CNET‘s Scott Stein says “living in the Vision Pro for the past week has been one of the most complex experiences of all. It’s one of the hardest products I’ve ever had to evaluate. Parts of it are stunning. Others don’t feel entirely finished.” One aspect that impressed Stein was the Vision Pro’s depth mapping and spatial awareness; particularly, how the headset did not need to map out guardian boundaries to process the objects surrounding him.
Stein also used the Vision Pro as his “everywhere computer,” connecting the headset with a Mac via Mac Virtual Display. While the Vision Pro limits users to just one monitor view (but with floating Vision OS/iOS apps on the side), the projection appears in crisp 4K. “There are glitches, and sometimes the controls feel too floaty, but in its first form, I’m shocked at how good it already is,” remarked Stein.
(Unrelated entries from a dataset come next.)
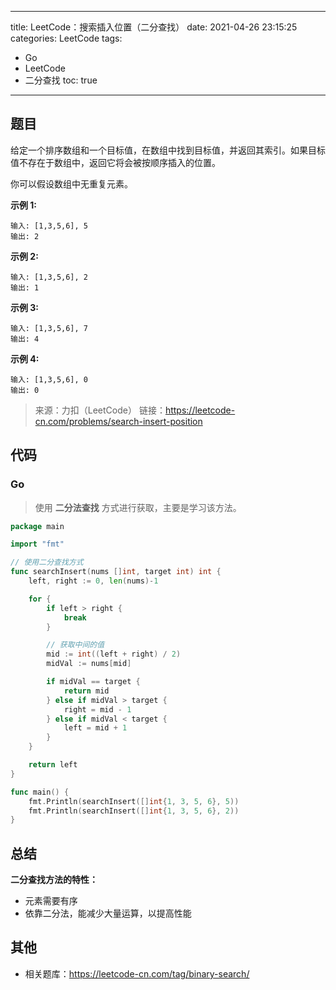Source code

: ----
title: LeetCode：搜索插入位置（二分查找）
date: 2021-04-26 23:15:25
categories: LeetCode
tags: 
- Go
- LeetCode
- 二分查找
toc: true
----

## 题目

给定一个排序数组和一个目标值，在数组中找到目标值，并返回其索引。如果目标值不存在于数组中，返回它将会被按顺序插入的位置。

你可以假设数组中无重复元素。

**示例 1:**

```
输入: [1,3,5,6], 5
输出: 2
```

<!-- more -->

**示例 2:**

```
输入: [1,3,5,6], 2
输出: 1
```

**示例 3:**

```
输入: [1,3,5,6], 7
输出: 4
```

**示例 4:**

```
输入: [1,3,5,6], 0
输出: 0
```

> 来源：力扣（LeetCode）
> 链接：https://leetcode-cn.com/problems/search-insert-position

## 代码

### Go

> 使用 **二分法查找** 方式进行获取，主要是学习该方法。

```go
package main

import "fmt"

// 使用二分查找方式
func searchInsert(nums []int, target int) int {
	left, right := 0, len(nums)-1

	for {
		if left > right {
			break
		}

		// 获取中间的值
		mid := int((left + right) / 2)
		midVal := nums[mid]

		if midVal == target {
			return mid
		} else if midVal > target {
			right = mid - 1
		} else if midVal < target {
			left = mid + 1
		}
	}

	return left
}

func main() {
	fmt.Println(searchInsert([]int{1, 3, 5, 6}, 5))
	fmt.Println(searchInsert([]int{1, 3, 5, 6}, 2))
}
```

## 总结

**二分查找方法的特性：**

- 元素需要有序
- 依靠二分法，能减少大量运算，以提高性能

## 其他

- 相关题库：https://leetcode-cn.com/tag/binary-search/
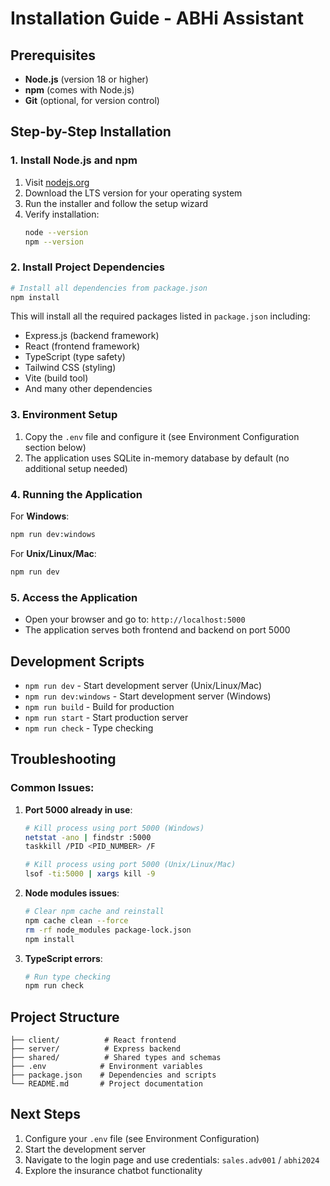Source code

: 
# Installation Guide - ABHi Assistant

## Prerequisites

- **Node.js** (version 18 or higher)
- **npm** (comes with Node.js)
- **Git** (optional, for version control)

## Step-by-Step Installation

### 1. Install Node.js and npm

1. Visit [nodejs.org](https://nodejs.org/)
2. Download the LTS version for your operating system
3. Run the installer and follow the setup wizard
4. Verify installation:
   ```bash
   node --version
   npm --version
   ```

### 2. Install Project Dependencies

```bash
# Install all dependencies from package.json
npm install
```

This will install all the required packages listed in `package.json` including:
- Express.js (backend framework)
- React (frontend framework)
- TypeScript (type safety)
- Tailwind CSS (styling)
- Vite (build tool)
- And many other dependencies

### 3. Environment Setup

1. Copy the `.env` file and configure it (see Environment Configuration section below)
2. The application uses SQLite in-memory database by default (no additional setup needed)

### 4. Running the Application

For **Windows**:
```bash
npm run dev:windows
```

For **Unix/Linux/Mac**:
```bash
npm run dev
```

### 5. Access the Application

- Open your browser and go to: `http://localhost:5000`
- The application serves both frontend and backend on port 5000

## Development Scripts

- `npm run dev` - Start development server (Unix/Linux/Mac)
- `npm run dev:windows` - Start development server (Windows)
- `npm run build` - Build for production
- `npm run start` - Start production server
- `npm run check` - Type checking

## Troubleshooting

### Common Issues:

1. **Port 5000 already in use**:
   ```bash
   # Kill process using port 5000 (Windows)
   netstat -ano | findstr :5000
   taskkill /PID <PID_NUMBER> /F
   
   # Kill process using port 5000 (Unix/Linux/Mac)
   lsof -ti:5000 | xargs kill -9
   ```

2. **Node modules issues**:
   ```bash
   # Clear npm cache and reinstall
   npm cache clean --force
   rm -rf node_modules package-lock.json
   npm install
   ```

3. **TypeScript errors**:
   ```bash
   # Run type checking
   npm run check
   ```

## Project Structure

```
├── client/          # React frontend
├── server/          # Express backend
├── shared/          # Shared types and schemas
├── .env            # Environment variables
├── package.json    # Dependencies and scripts
└── README.md       # Project documentation
```

## Next Steps

1. Configure your `.env` file (see Environment Configuration)
2. Start the development server
3. Navigate to the login page and use credentials: `sales.adv001` / `abhi2024`
4. Explore the insurance chatbot functionality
One area of improvement, however, was the haptics. “Being able to feel feedback like on a phone or watch or with game controllers. I want more precise controls in 3D space, something fully multifunctional. I’m not sure hand-tracking and eye-tracking alone can do all of that.”
Wall Street Journal‘s Joanna Stern also took the Vision Pro for a spin — skiing with it, even, to test Spatial Video recording. Based on the video output, which is formatted in 2200 x 2200 resolution, 30fps, and 1:1 aspect ratio, the quality looked decent but not much better than what a pair of Meta Ray-Ban glasses could capture for thousands of dollars less.
What was it like wearing the headset for 24 hours straight? “Painful, but insightful,” Stern said. “The Vision Pro has every characteristic of a first-generation product. It’s heavy, its battery life sucks, there aren’t that many great apps yet, and sometimes, it’s buggy.” The best use cases, Stern found, were using the Vision Pro as a work computer and watching movies.
The Verge‘s Nilay Patel expanded on his experience using Vision Pro’s EyeSight feature, an aspect that was hidden in earlier demo sessions. “In reality, (EyeSight) might as well not be there. It’s a low-res OLED with a lenticular panel in front of it to provide a mild 3D effect, and it’s so dim and the cover glass is so reflective, it’s actually hard to see in most normal to bright lighting,” Patel noted.
Fortunately, the inner display is much more capable, as reported by CNBC‘s Todd Haselton. “The displays help remove the “screendoor” effect that’s common in lower-cost headsets like the Meta Quest 3. That’s where you can see the pixels as you look through a headset. You can easily read text on a website or a book on the Vision Pro. And I was able to watch movies, including in 3D, on screens bigger and nicer than any TV in my house.”
Many reviewers agree that the Vision Pro is the biggest technological leap in VR ever, with an audio/visual quality that reimagines what can be done in the digital world. Being a first-generation product, and a first within the product category for Apple, also means that the Vision Pro is not without its flaws. There are many, including the lack of haptics, occasional glitches and bugs, limited app availability, and hand-eye tracking that can be better calibrated.
The price of entry is another barrier for most people. But the cold hard fact, as ZDNET’s Jason Hiner points out, is that the Vision Pro is an incredible, expensive developer kit that most people should not buy. Instead, take the headset for a spin at your local Apple Store or buy and return it before the two-week window closes. Until Apple releases a more affordable headset, which will likely come in 2-3 years, if not longer, the Meta Quest 3 is your best, safest option.